It is this right-side of the Catholic brain which currently shouts the loudest. Catholic composer James MacMillan penned an article last week in which he predicted that Labour would lose the Glasgow East by-election because of its betrayal of traditional morality, citing the party's refusal to tighten abortion laws, the creation of "saviour siblings" and its backing of hybrid embryos as evidence. "Christian beliefs are being dumped contemptuously by the Labour Party," he declared.

Several Catholic Bishops in Scotland have joined in the attack, prompted by an increasingly irritable Vatican, which sees Europe – "its" Europe, the very place where the Church was built – descending into a post-modern secular gloop.

It is a moot point as to whether the moral conservative sensibility within the average Catholic will begin to hold sway over the socially liberal side. But for the moral conservatives, they know they have an option. And here Alex Salmond's own moral conservatism heaves into view.

The First Minister voted to cut the abortion limit earlier this summer and he shows few signs of wanting to provoke the Christian right. In a recent issue of the Scottish Catholic Observer, Salmond declared he would do everything he could to ensure Scotland's two Catholic adoption agencies would be exempt from new equality laws which could compel them to take on homosexuals as prospective parents. The newspaper's editorial this week notes its guarded approval. The old Catholic suspicion of the SNP – that independence would, in effect, create a second Ulster – is not even mentioned. The SNP brand, to use the current parlance, is increasingly "detoxified".
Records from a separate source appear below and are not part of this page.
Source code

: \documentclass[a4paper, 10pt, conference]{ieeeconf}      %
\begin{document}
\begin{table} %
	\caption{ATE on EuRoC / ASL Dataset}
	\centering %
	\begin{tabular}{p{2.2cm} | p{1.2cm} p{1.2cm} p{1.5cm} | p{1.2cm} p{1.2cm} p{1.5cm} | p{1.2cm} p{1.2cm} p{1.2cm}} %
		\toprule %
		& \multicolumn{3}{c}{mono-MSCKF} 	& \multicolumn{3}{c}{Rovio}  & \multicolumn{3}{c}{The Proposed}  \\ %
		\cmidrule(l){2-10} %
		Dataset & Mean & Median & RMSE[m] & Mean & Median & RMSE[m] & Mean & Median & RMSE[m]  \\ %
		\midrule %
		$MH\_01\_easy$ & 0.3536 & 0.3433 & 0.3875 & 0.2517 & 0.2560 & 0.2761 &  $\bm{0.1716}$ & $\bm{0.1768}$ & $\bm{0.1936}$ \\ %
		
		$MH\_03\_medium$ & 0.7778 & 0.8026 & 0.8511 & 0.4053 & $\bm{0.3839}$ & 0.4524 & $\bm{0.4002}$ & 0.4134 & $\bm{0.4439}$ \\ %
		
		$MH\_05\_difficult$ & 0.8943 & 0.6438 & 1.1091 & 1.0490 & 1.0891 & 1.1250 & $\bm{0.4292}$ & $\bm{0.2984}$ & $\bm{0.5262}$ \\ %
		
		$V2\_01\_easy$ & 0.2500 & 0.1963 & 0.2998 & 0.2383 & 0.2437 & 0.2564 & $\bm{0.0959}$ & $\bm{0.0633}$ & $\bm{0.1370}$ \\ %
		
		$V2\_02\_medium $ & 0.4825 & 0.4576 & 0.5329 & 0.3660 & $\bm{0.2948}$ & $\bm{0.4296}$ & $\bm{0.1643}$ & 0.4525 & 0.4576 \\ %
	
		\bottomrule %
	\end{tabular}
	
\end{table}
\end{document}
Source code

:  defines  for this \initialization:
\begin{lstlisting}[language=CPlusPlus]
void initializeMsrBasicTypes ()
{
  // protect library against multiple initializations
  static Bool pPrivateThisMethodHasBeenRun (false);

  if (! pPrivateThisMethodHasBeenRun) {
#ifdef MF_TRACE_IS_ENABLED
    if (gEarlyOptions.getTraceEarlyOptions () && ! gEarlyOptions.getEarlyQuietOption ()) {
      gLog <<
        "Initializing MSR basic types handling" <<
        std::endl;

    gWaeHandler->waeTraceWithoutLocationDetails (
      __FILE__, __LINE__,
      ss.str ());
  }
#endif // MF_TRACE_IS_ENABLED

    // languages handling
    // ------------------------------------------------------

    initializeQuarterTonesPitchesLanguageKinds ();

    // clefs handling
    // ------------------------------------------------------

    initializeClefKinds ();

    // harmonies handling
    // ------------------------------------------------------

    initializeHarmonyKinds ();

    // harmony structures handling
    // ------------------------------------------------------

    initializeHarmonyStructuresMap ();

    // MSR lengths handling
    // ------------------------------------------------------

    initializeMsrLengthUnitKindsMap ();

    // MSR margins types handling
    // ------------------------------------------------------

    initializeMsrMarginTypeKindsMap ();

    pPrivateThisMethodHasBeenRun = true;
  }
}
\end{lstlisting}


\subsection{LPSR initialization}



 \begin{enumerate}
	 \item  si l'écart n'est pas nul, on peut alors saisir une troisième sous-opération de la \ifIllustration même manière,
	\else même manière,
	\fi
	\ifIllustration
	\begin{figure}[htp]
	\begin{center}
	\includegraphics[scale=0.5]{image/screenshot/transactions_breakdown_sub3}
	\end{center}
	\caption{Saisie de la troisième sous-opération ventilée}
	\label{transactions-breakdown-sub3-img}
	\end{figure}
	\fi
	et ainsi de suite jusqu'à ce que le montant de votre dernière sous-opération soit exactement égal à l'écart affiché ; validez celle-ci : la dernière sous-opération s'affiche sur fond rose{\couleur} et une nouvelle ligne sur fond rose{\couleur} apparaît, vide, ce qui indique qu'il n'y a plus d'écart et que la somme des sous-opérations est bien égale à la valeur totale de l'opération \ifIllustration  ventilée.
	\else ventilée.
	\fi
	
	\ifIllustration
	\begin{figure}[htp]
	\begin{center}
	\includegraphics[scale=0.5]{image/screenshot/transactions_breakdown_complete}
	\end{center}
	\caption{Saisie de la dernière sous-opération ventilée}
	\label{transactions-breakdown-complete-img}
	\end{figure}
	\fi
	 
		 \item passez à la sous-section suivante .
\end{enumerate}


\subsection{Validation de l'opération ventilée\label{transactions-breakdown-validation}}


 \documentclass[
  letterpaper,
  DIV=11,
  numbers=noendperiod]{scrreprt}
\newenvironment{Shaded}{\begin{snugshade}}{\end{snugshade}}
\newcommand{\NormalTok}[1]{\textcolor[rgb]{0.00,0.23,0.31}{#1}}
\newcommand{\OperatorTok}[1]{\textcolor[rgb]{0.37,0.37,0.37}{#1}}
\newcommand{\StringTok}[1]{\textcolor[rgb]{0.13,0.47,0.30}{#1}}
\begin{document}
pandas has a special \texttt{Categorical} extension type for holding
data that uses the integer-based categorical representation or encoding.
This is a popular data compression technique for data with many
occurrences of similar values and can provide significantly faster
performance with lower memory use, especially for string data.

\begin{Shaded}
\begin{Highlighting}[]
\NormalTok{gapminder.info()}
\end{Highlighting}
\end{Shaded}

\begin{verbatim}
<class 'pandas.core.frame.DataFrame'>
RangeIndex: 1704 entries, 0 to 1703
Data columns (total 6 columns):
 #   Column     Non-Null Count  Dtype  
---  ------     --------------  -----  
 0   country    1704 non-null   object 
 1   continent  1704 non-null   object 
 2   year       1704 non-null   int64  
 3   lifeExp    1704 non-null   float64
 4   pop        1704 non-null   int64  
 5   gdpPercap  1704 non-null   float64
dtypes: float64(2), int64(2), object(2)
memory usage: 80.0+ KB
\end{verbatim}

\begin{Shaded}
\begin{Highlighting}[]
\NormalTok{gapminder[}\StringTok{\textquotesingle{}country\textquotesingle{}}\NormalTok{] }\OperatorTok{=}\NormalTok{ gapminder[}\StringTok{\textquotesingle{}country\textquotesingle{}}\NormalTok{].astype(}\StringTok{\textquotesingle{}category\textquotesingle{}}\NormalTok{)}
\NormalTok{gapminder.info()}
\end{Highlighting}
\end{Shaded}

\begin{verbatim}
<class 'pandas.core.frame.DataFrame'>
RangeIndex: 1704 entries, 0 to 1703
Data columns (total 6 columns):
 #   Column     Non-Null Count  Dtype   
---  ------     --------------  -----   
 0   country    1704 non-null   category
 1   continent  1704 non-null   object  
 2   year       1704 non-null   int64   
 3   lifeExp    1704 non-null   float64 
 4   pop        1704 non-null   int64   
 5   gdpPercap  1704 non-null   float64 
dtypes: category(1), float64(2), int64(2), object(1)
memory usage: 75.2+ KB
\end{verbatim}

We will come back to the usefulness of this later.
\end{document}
Last week, various pundits were wheeled out to insist that there was no longer such a thing as a "Catholic vote". Really? I suspect that they are anti-religionists who wish the world was completely secular, with no troublesome Catholics (or Protestants, or Muslims). There assuredly is a Catholic vote and it will feature in Glasgow East. What is fascinating is that we can no longer really be sure where it will go.